La recesión se aproxima, pero ¿está cerca o aún lejos?
La recesión se aproxima, pero ¿está cerca o aún lejos?

Muy pocos niegan la proximidad de una recesión. La mayoría de los lideres empresariales, económicos y financieros creen que la actual desaceleración de la economía mundial es el preludio de una recesión. Pero, ¿está cerca o aún lejana esa fase negativa del ciclo económico?

Las opiniones están siendo variadísimas, desde quienes alertan de una recesión casi inmediata, que podría llegar en 2020, a los que consideran que por ahora solo debemos temer una cierto agotamiento de la fase expansiva sin que llegue a producirse una recesión, que comportaría un período de varios trimestres con crecimientos negativos.

Ante esta situación se suceden las encuestas y la recogida de opiniones en muy diversos ámbitos. Russell Reynolds acaba de realizar una encuesta entre 534 ejecutivos senior en empresas de todo el mundo y en todos los sectores. El 96% ven la recesión en el horizonte y la considera probable o muy probable en los próximos 18 meses. Solo el 3% desecha esta posibilidad en ese período de tiempo.

Una encuesta de Russell Reynolds revela que el 96% de los directivos senior ven la recesión muy probable en los próximos 18 meses

La encuesta ha ido más allá al sondear a los directivos sobre lo preparados que se encuentran para afrontar esta nueva recesión, y solo el 8% cree estar preparado para ello.

Sorprende esto último ya que la anterior gran crisis demostró que estar preparados con antelación es uno de los presupuestos básicos para navegar con garantías en una ola recesiva.

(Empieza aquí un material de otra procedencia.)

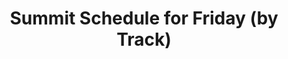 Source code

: ---
layout       : blocks/page-component
component    : schedule/summit-day-by-track.html
day          : Fri
title        : Summit Schedule for Friday (by Track)
type         : schedule
--- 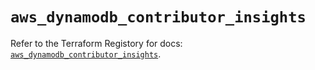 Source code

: # `aws_dynamodb_contributor_insights`

Refer to the Terraform Registory for docs: [`aws_dynamodb_contributor_insights`](https://registry.terraform.io/providers/hashicorp/aws/5.15.0/docs/resources/dynamodb_contributor_insights).
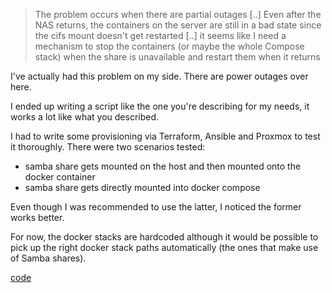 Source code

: > The problem occurs when there are partial outages [..]  Even after the NAS returns, the containers
> on the server are still in a bad state since the cifs mount doesn't get restarted [..]
> it seems like I need a mechanism to stop the containers (or maybe the
whole Compose stack) when the share is unavailable and restart them when
it returns

I've actually had this problem on my side. There are power outages over here.

I ended up writing a script like the one you're describing for my needs, it works a lot like what you described.

I had to write some provisioning via Terraform, Ansible and Proxmox to
test it thoroughly. There were two scenarios tested:

- samba share gets mounted on the host and then mounted onto the docker container
- samba share gets directly mounted into docker compose

Even though I was recommended to use the latter, I noticed the former works better.

For now, the docker stacks are hardcoded although it would be possible
to pick up the right docker stack paths automatically (the ones that make use of Samba shares).

[code](https://github.com/wsdookadr/so/tree/master/su-1867361)
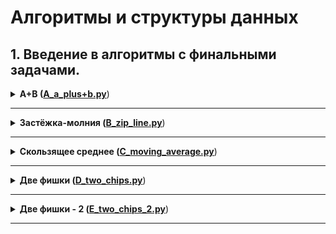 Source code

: # Алгоритмы и структуры данных

## 1. Введение в алгоритмы с финальными задачами.

<details>
<summary>
<b>A+B (<a href="https://github.com/YourKeysAreMine/Basic_Algorithms/blob/main/intro_algorithms/A_a_plus%2Bb.py">A_a_plus+b.py</a></b>)
</summary>

#### Условие: 
[Ссылка](https://contest.yandex.ru/contest/26365/problems/A/)

Это ваша первая задача. В ней вам придётся прочитать два числа и сложить их. Результат необходимо вывести на стандартный поток вывода или в файл, указанный в условии задачи.Рекомендуем воспользоваться заготовками кода для данной задачи, лежащими в репозитории курса.

#### Формат ввода
В первой строке задано первое число, во второй – второе. Оба числа лежат в диапазоне от -10^9 до 10^9.

#### Формат вывода
Выведите единственное число – результат сложения двух чисел.
</details>

---

<details>
<summary>
<b>Застёжка-молния (<a href="https://github.com/YourKeysAreMine/Basic_Algorithms/blob/main/intro_algorithms/B_zip_line.py">B_zip_line.py</a></b>)
</summary>

#### Условие:
[Ссылка](https://contest.yandex.ru/contest/26365/problems/B/)

Даны два массива чисел длины n. Составьте из них один массив длины 2n, в котором числа из входных массивов чередуются (первый — второй — первый — второй — ...). При этом относительный порядок следования чисел из одного массива должен быть сохранён.

#### Формат ввода
В первой строке записано целое число n –— длина каждого из массивов, 1 ≤ n ≤ 1000.

Во второй строке записано n чисел из первого массива, через пробел.

В третьей строке –— n чисел из второго массива.

Значения всех чисел –— натуральные и не превосходят 1000.

#### Формат вывода
Выведите 2n чисел из объединённого массива через пробел.
</details>

---

<details>
<summary>
<b>Скользящее среднее (<a href="https://github.com/YourKeysAreMine/Basic_Algorithms/blob/main/intro_algorithms/C_moving_average.py">C_moving_average.py</a></b>)
</summary>

#### Условие:
[Ссылка](https://contest.yandex.ru/contest/26365/problems/C/)

Вам дана статистика по числу запросов в секунду к вашему любимому рекомендательному сервису.

Измерения велись n секунд.

В секунду i поступает qi запросов.

Примените метод скользящего среднего с длиной окна k к этим данным и выведите результат.

#### Формат ввода
В первой строке передаётся натуральное число n, количество секунд, в течение которых велись измерения. 1 ≤ n ≤ 105

Во второй строке через пробел записаны n целых неотрицательных чисел qi, каждое лежит в диапазоне от 0 до 103.

В третьей строке записано натуральное число k (1 ≤ k ≤ n) —– окно сглаживания.

#### Формат вывода
Выведите через пробел результат применения метода скользящего среднего к серии измерений. Должно быть выведено n - k + 1 элементов, каждый элемент -— вещественное (дробное) число.
</details>

---

<details>
<summary>
<b>Две фишки (<a href="https://github.com/YourKeysAreMine/Basic_Algorithms/blob/main/intro_algorithms/D_two_chips.py">D_two_chips.py</a></b>)
</summary>

#### Условие:
[Ссылка](https://contest.yandex.ru/contest/26365/problems/D/)

Рита и Гоша играют в игру. У Риты есть n фишек, на каждой из которых написано количество очков. Сначала Гоша называет число k, затем Рита должна выбрать две фишки, сумма очков на которых равна заданному числу.

Рите надоело искать фишки самой, и она решила применить свои навыки программирования для решения этой задачи. Помогите ей написать программу для поиска нужных фишек.

#### Формат ввода
В первой строке записано количество фишек n, 2 ≤ n ≤ 104.

Во второй строке записано n целых чисел —– очки на фишках Риты в диапазоне от -105 до 105.

В третьей строке —– загаданное Гошей целое число k, -105 ≤ k ≤ 105.

#### Формат вывода
Нужно вывести два числа —– очки на двух фишках, в сумме дающие k.

Если таких пар несколько, то можно вывести любую из них.

Если таких пар не существует, то вывести «None».
</details>

---

<details>
<summary>
<b>Две фишки - 2 (<a href="https://github.com/YourKeysAreMine/Basic_Algorithms/blob/main/intro_algorithms/E_two_chips_2.py">E_two_chips_2.py</a></b>)
</summary>

#### Условие:
[Ссылка](https://contest.yandex.ru/contest/26365/problems/E/)

Рита и Гоша играют в игру. У Риты есть n фишек, на каждой из которых написано количество очков. Фишки лежат на столе в порядке неубывания очков на них. Сначала Гоша называет число k, затем Рита должна выбрать две фишки, сумма очков на которых равна заданному числу.

Рите надоело искать фишки самой, и она решила применить свои навыки программирования для решения этой задачи. Помогите ей написать программу для поиска нужных фишек.

#### Формат ввода
В первой строке записано количество фишек n, 2 ≤ n ≤ 105.

Во второй строке записано n целых чисел в порядке неубывания —– очки на фишках Риты в диапазоне от -105 до 105.

В третьей строке —– загаданное Гошей целое число k, -105 ≤ k ≤ 105.

#### Формат вывода
Нужно вывести два числа —– очки на двух фишках, в сумме дающие k.

Если таких пар несколько, то можно вывести любую из них.

Если таких пар не существует, то вывести «None».
</details>

---

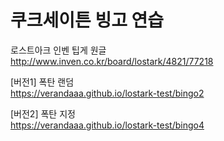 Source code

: # 쿠크세이튼 빙고 연습

로스트아크 인벤 팁게 원글<br>
http://www.inven.co.kr/board/lostark/4821/77218

[버전1] 폭탄 랜덤<br>
https://verandaaa.github.io/lostark-test/bingo2

[버전2] 폭탄 지정<br>
https://verandaaa.github.io/lostark-test/bingo4
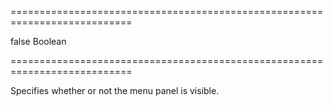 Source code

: ===========================================================================
<!--default-->false<!--/default-->
<!--type-->Boolean<!--/type-->
===========================================================================

<!--shortDescription-->
Specifies whether or not the menu panel is visible.
<!--/shortDescription-->

<!--fullDescription-->

<!--/fullDescription--> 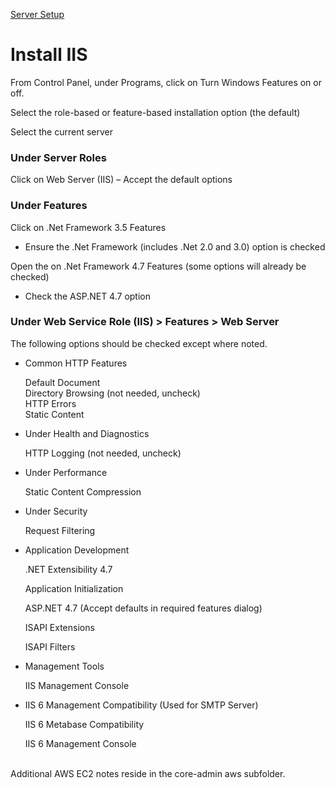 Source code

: [Server Setup](../)
# Install IIS

From Control Panel, under Programs, click on Turn Windows Features on or off.  

Select the role-based or feature-based installation option (the default)  

Select the current server

### Under Server Roles

Click on Web Server (IIS) – Accept the default options

### Under Features

Click on .Net Framework 3.5 Features

- Ensure the .Net Framework (includes .Net 2.0 and 3.0) option is checked

Open the on .Net Framework 4.7 Features (some options will already be checked)

- Check the ASP.NET 4.7 option

### Under Web Service Role (IIS) > Features > Web Server

The following options should be checked except where noted.  

- Common HTTP Features

    Default Document    
    Directory Browsing (not needed, uncheck)  
    HTTP Errors  
    Static Content  

- Under Health and Diagnostics

    HTTP Logging (not needed, uncheck)

- Under Performance

    Static Content Compression

- Under Security

    Request Filtering

- Application Development

    .NET Extensibility 4.7

    Application Initialization

    ASP.NET 4.7 (Accept defaults in required features dialog)

    ISAPI Extensions

    ISAPI Filters

- Management Tools

    IIS Management Console             

- IIS 6 Management Compatibility (Used for SMTP Server)

    IIS 6 Metabase Compatibility

    IIS 6 Management Console

<br>
Additional AWS EC2 notes reside in the core-admin aws subfolder.  
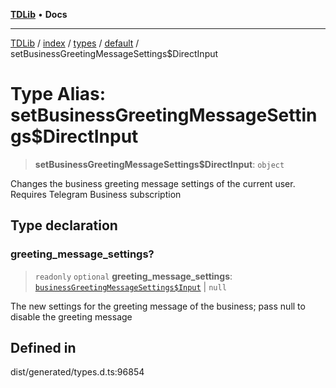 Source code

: [**TDLib**](../../../../../../README.md) • **Docs**

***

[TDLib](../../../../../../modules.md) / [index](../../../../../README.md) / [types](../../../README.md) / [default](../README.md) / setBusinessGreetingMessageSettings$DirectInput

# Type Alias: setBusinessGreetingMessageSettings$DirectInput

> **setBusinessGreetingMessageSettings$DirectInput**: `object`

Changes the business greeting message settings of the current user. Requires Telegram Business subscription

## Type declaration

### greeting\_message\_settings?

> `readonly` `optional` **greeting\_message\_settings**: [`businessGreetingMessageSettings$Input`](businessGreetingMessageSettings$Input.md) \| `null`

The new settings for the greeting message of the business; pass null to disable the greeting message

## Defined in

dist/generated/types.d.ts:96854
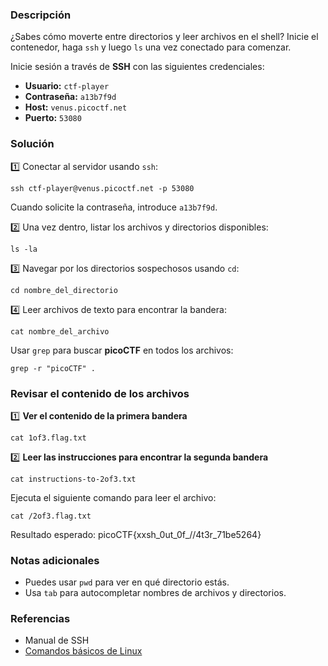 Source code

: ### **Descripción**

¿Sabes cómo moverte entre directorios y leer archivos en el shell? Inicie el contenedor, haga `ssh` y luego `ls` una vez conectado para comenzar.

Inicie sesión a través de **SSH** con las siguientes credenciales:

- **Usuario:** `ctf-player`
- **Contraseña:** `a13b7f9d`
- **Host:** `venus.picoctf.net`
- **Puerto:** `53080`

### **Solución**

1️⃣ Conectar al servidor usando `ssh`:

`ssh ctf-player@venus.picoctf.net -p 53080`

Cuando solicite la contraseña, introduce `a13b7f9d`.

2️⃣ Una vez dentro, listar los archivos y directorios disponibles:

`ls -la`

3️⃣ Navegar por los directorios sospechosos usando `cd`:

`cd nombre_del_directorio`

4️⃣ Leer archivos de texto para encontrar la bandera:

`cat nombre_del_archivo`

Usar `grep` para buscar **picoCTF** en todos los archivos:

`grep -r "picoCTF" .`

### **Revisar el contenido de los archivos**

1️⃣ **Ver el contenido de la primera bandera**

`cat 1of3.flag.txt`

2️⃣ **Leer las instrucciones para encontrar la segunda bandera**

`cat instructions-to-2of3.txt`

Ejecuta el siguiente comando para leer el archivo:

`cat /2of3.flag.txt`

Resultado esperado:
picoCTF{xxsh_0ut_0f_\/\/4t3r_71be5264}
### **Notas adicionales**
-  Puedes usar `pwd` para ver en qué directorio estás.
- Usa `tab` para autocompletar nombres de archivos y directorios.
### **Referencias**

- Manual de SSH
- [Comandos básicos de Linux](https://explainshell.com/) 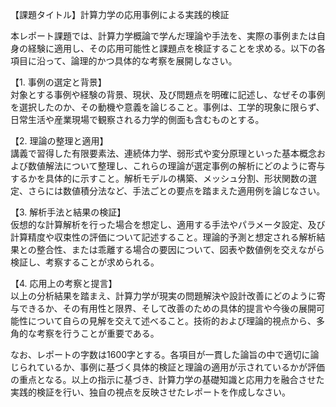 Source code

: 【課題タイトル】計算力学の応用事例による実践的検証

本レポート課題では、計算力学概論で学んだ理論や手法を、実際の事例または自身の経験に適用し、その応用可能性と課題点を検証することを求める。以下の各項目に沿って、論理的かつ具体的な考察を展開しなさい。

【1. 事例の選定と背景】  
対象とする事例や経験の背景、現状、及び問題点を明確に記述し、なぜその事例を選択したのか、その動機や意義を論じること。事例は、工学的現象に限らず、日常生活や産業現場で観察される力学的側面も含むものとする。

【2. 理論の整理と適用】  
講義で習得した有限要素法、連続体力学、弱形式や変分原理といった基本概念および数値解法について整理し、これらの理論が選定事例の解析にどのように寄与するかを具体的に示すこと。解析モデルの構築、メッシュ分割、形状関数の選定、さらには数値積分法など、手法ごとの要点を踏まえた適用例を論じなさい。

【3. 解析手法と結果の検証】  
仮想的な計算解析を行った場合を想定し、適用する手法やパラメータ設定、及び計算精度や収束性の評価について記述すること。理論的予測と想定される解析結果との整合性、または乖離する場合の要因について、図表や数値例を交えながら検証し、考察することが求められる。

【4. 応用上の考察と提言】  
以上の分析結果を踏まえ、計算力学が現実の問題解決や設計改善にどのように寄与できるか、その有用性と限界、そして改善のための具体的提言や今後の展開可能性について自らの見解を交えて述べること。技術的および理論的視点から、多角的な考察を行うことが重要である。

なお、レポートの字数は1600字とする。各項目が一貫した論旨の中で適切に論じられているか、事例に基づく具体的検証と理論の適用が示されているかが評価の重点となる。以上の指示に基づき、計算力学の基礎知識と応用力を融合させた実践的検証を行い、独自の視点を反映させたレポートを作成しなさい。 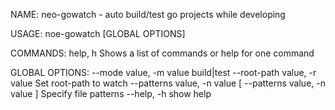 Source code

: NAME:
   neo-gowatch - auto build/test go projects while developing

USAGE:
   noe-gowatch [GLOBAL OPTIONS]

COMMANDS:
   help, h  Shows a list of commands or help for one command

GLOBAL OPTIONS:
   --mode value, -m value                                     build|test
   --root-path value, -r value                                Set root-path to watch
   --patterns value, -n value [ --patterns value, -n value ]  Specify file patterns
   --help, -h                                                 show help
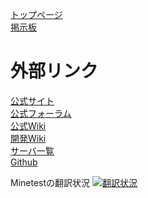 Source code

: [トップページ](.)  
[掲示板](http://minetest.bbs.fc2.com)  

# 外部リンク
[公式サイト](http://www.minetest.net)    
[公式フォーラム](https://forum.minetest.net)  
[公式Wiki](http://wiki.minetest.net/Main_Page/ja)  
[開発Wiki](http://dev.minetest.net/Main_Page/ja)  
[サーバ一覧](http://servers.minetest.net)  
[Github](https://github.com/minetest)  

Minetestの翻訳状況
<a href="https://hosted.weblate.org/engage/minetest/ja/?utm_source=widget">
<img alt="翻訳状況" src="https://hosted.weblate.org/widgets/minetest/ja/svg-badge.svg">
</a>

Las tres medidas básicas para prepararse

Concretamente, Harvard Business Review ha señalado tres medidas necesarias para superar una recesión. La primera de ellas es actuar anticipadamente sin esperar a que los vientos huracanados de una crisis se echen encima.

El segundo factor básico es no limitarse a la vigilancia de los problemas más inmediatos en una crisis sino adoptar estrategias competitivas a más largo plazo que permitan garantizar la solvencia de la compañía.

Finalmente, las empresas que quieran sobrevivir a la próxima recesión deberán trascender el control de los gastos y los ajustes que puedan ser necesarios, para buscar herramientas y elementos que permitan no sólo ganar eficiencia y mejorar los márgenes sino encontrar nuevos nichos y caladeros en los que poder incrementar las ventas y el volumen de negocio.

En resumen: la recesión llegará a medio plazo y no bastará con vigilar los costes y la eficiencia sino que será necesario el crecimiento del negocio

En resumen: la recesión llegará a medio plazo aunque no sea una amenaza inmediata. Ante esta realidad conviene superar la inquietud y prepararse para recibirla en las mejores condiciones, y para ello, no bastará con vigilar los costes y la eficiencia sino que será necesario tener preparado un plan para el crecimiento del negocio en las nuevas circunstancias.